Yes, finally! This took some time, but I have been so busy with other things, work-related as well as domestic, that I just haven't had the time for this. But finally version 1.6 is available for download from sourceforge. The downloads is as usual the autoconf enabled source code and PDF documentation in PDF.

So, what is new you ask, well there is one big new feature which took a lot more effort than I expected. When this program was written at first, I still have the table/use use in mind. What this means is that I visioned JSON objects to be mapped to a table. This is not how programmers view JSON, but this is how data is viewed in many databases, even NoSQL ones such as MongoDB. So I wanted an import tool for simple row-structured JSON objects.

Now, there is a different way to look at things, which is to see the data in the JSON file as objects, and each member as one or more rows in a table. This sort of makes up an object (yes, this is very simplistic, but you get the point). So data might look like this:
[
{"nodename": "server1"
 "users": [{"id": "joe", "name": "Joe bloggs"},
    {"id": "sue", "name": "Sue Bloggs"}
  ],
  "hosts" [{"name"; "internal", "address": "192.168.0.78"},
    {"name": "external", "address": "11.186.19.177"}
  ]
  },
{"nodename": "server2"
 "users": [{"id": "dick", "name": "Rickard Bloggs"}
  ],
  "hosts" [{"name"; "internal", "address": "192.168.0.75"},
    {"name": "external", "address": "11.186.19.161"}
  ]
  }
]
Here we would be loading into tables users and hosts and we would load some 7 rows in those two tables. I think what is also clear is that there is a whole bunch of stuff here to make this smarter, like other fields of the object affecting the data that is loaded, either being added to the data or to filter what data is loaded. But none of that is in place right now, for this version, this is just a simple object to table load. The old row-by-row formats are still supported (plain JSON format and Array format).

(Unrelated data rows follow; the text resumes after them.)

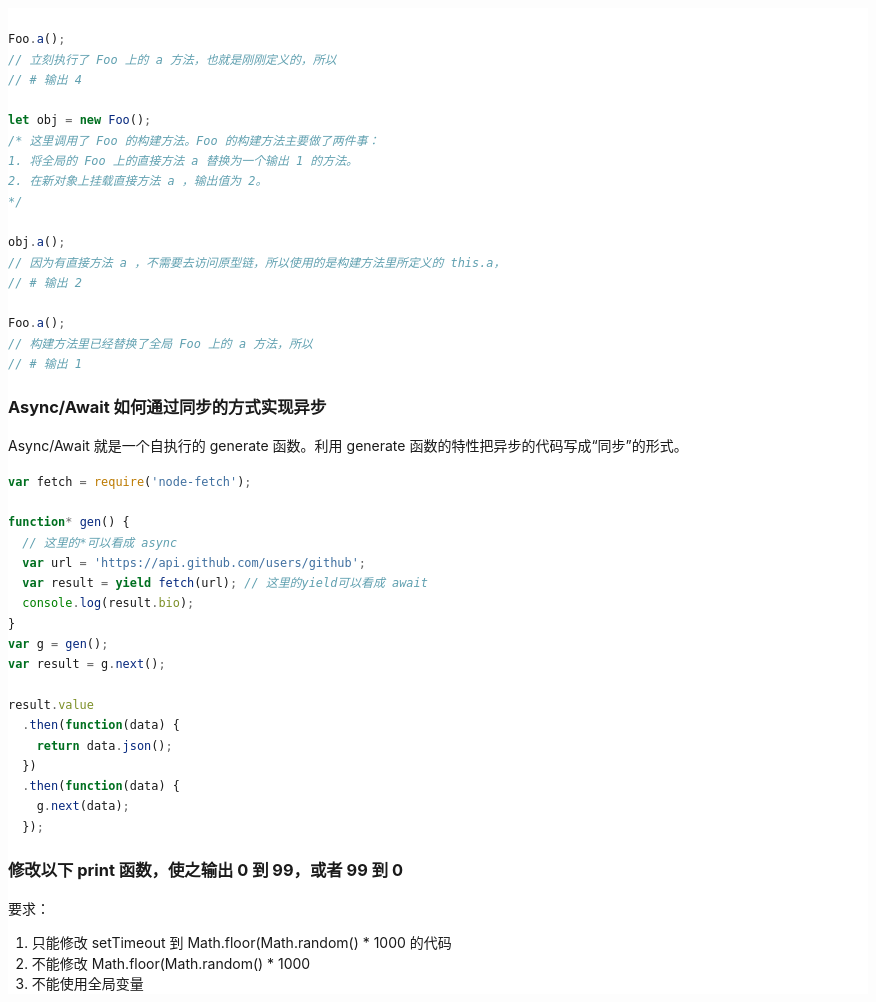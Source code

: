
 ```js

Foo.a();
// 立刻执行了 Foo 上的 a 方法，也就是刚刚定义的，所以
// # 输出 4

let obj = new Foo();
/* 这里调用了 Foo 的构建方法。Foo 的构建方法主要做了两件事：
1. 将全局的 Foo 上的直接方法 a 替换为一个输出 1 的方法。
2. 在新对象上挂载直接方法 a ，输出值为 2。
*/

obj.a();
// 因为有直接方法 a ，不需要去访问原型链，所以使用的是构建方法里所定义的 this.a，
// # 输出 2

Foo.a();
// 构建方法里已经替换了全局 Foo 上的 a 方法，所以
// # 输出 1
```

### Async/Await 如何通过同步的方式实现异步

Async/Await 就是一个自执行的 generate 函数。利用 generate 函数的特性把异步的代码写成“同步”的形式。

```js
var fetch = require('node-fetch');

function* gen() {
  // 这里的*可以看成 async
  var url = 'https://api.github.com/users/github';
  var result = yield fetch(url); // 这里的yield可以看成 await
  console.log(result.bio);
}
var g = gen();
var result = g.next();

result.value
  .then(function(data) {
    return data.json();
  })
  .then(function(data) {
    g.next(data);
  });
```

### 修改以下 print 函数，使之输出 0 到 99，或者 99 到 0

要求：

1. 只能修改 setTimeout 到 Math.floor(Math.random() \* 1000 的代码
2. 不能修改 Math.floor(Math.random() \* 1000
3. 不能使用全局变量
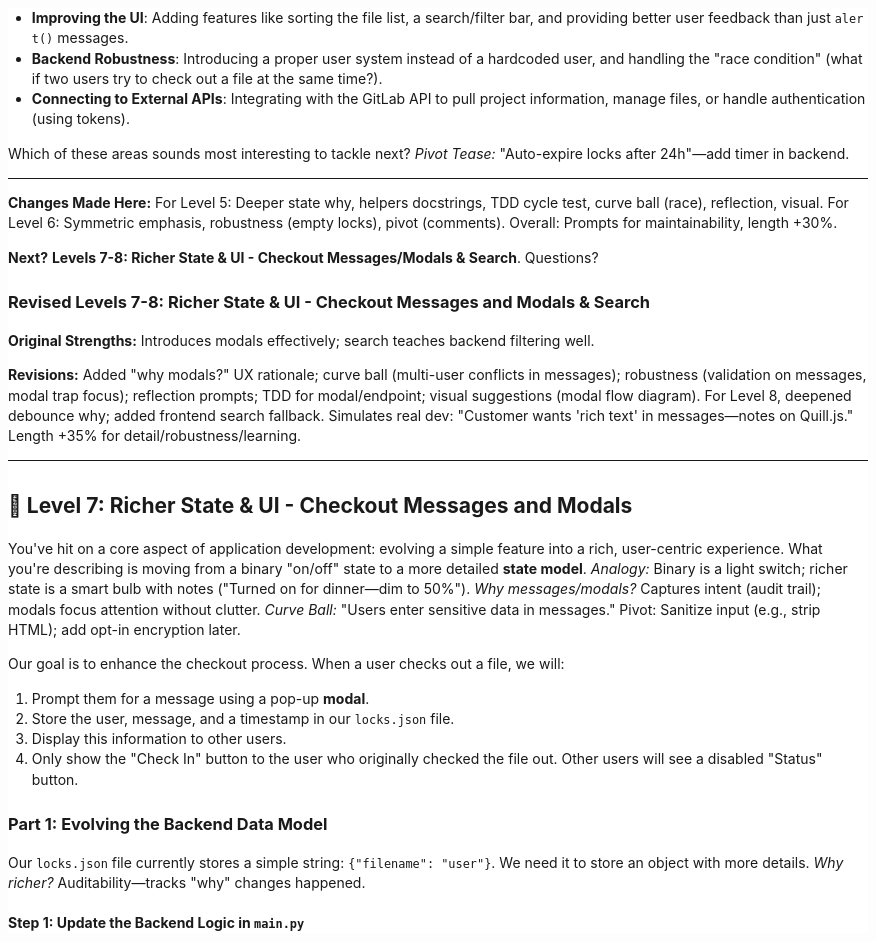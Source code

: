 - **Improving the UI**: Adding features like sorting the file list, a search/filter bar, and providing better user feedback than just `alert()` messages.
- **Backend Robustness**: Introducing a proper user system instead of a hardcoded user, and handling the "race condition" (what if two users try to check out a file at the same time?).
- **Connecting to External APIs**: Integrating with the GitLab API to pull project information, manage files, or handle authentication (using tokens).

Which of these areas sounds most interesting to tackle next? _Pivot Tease:_ "Auto-expire locks after 24h"—add timer in backend.

---

**Changes Made Here:** For Level 5: Deeper state why, helpers docstrings, TDD cycle test, curve ball (race), reflection, visual. For Level 6: Symmetric emphasis, robustness (empty locks), pivot (comments). Overall: Prompts for maintainability, length +30%.

**Next?** **Levels 7-8: Richer State & UI - Checkout Messages/Modals & Search**. Questions?

### Revised Levels 7-8: Richer State & UI - Checkout Messages and Modals & Search

**Original Strengths:** Introduces modals effectively; search teaches backend filtering well.

**Revisions:** Added "why modals?" UX rationale; curve ball (multi-user conflicts in messages); robustness (validation on messages, modal trap focus); reflection prompts; TDD for modal/endpoint; visual suggestions (modal flow diagram). For Level 8, deepened debounce why; added frontend search fallback. Simulates real dev: "Customer wants 'rich text' in messages—notes on Quill.js." Length +35% for detail/robustness/learning.

---

## 💬 Level 7: Richer State & UI - Checkout Messages and Modals

You've hit on a core aspect of application development: evolving a simple feature into a rich, user-centric experience. What you're describing is moving from a binary "on/off" state to a more detailed **state model**. _Analogy:_ Binary is a light switch; richer state is a smart bulb with notes ("Turned on for dinner—dim to 50%"). _Why messages/modals?_ Captures intent (audit trail); modals focus attention without clutter. _Curve Ball:_ "Users enter sensitive data in messages." Pivot: Sanitize input (e.g., strip HTML); add opt-in encryption later.

Our goal is to enhance the checkout process. When a user checks out a file, we will:

1.  Prompt them for a message using a pop-up **modal**.
2.  Store the user, message, and a timestamp in our `locks.json` file.
3.  Display this information to other users.
4.  Only show the "Check In" button to the user who originally checked the file out. Other users will see a disabled "Status" button.

### **Part 1: Evolving the Backend Data Model**

Our `locks.json` file currently stores a simple string: `{"filename": "user"}`. We need it to store an object with more details. _Why richer?_ Auditability—tracks "why" changes happened.

#### **Step 1: Update the Backend Logic in `main.py`**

Also, something cool to add is to add support for MariaDB dynamic colums. I have some ideas here, but I have yet to write the code.

In addition, this release adds a --dry-run option has been added, which allows you to test config files and settings, before starting to load.

I'm planning to write more about MySQL / MariaDB and JSON here eventually, and also about plain JSON, but for now, have fun, take care and happy SQLing.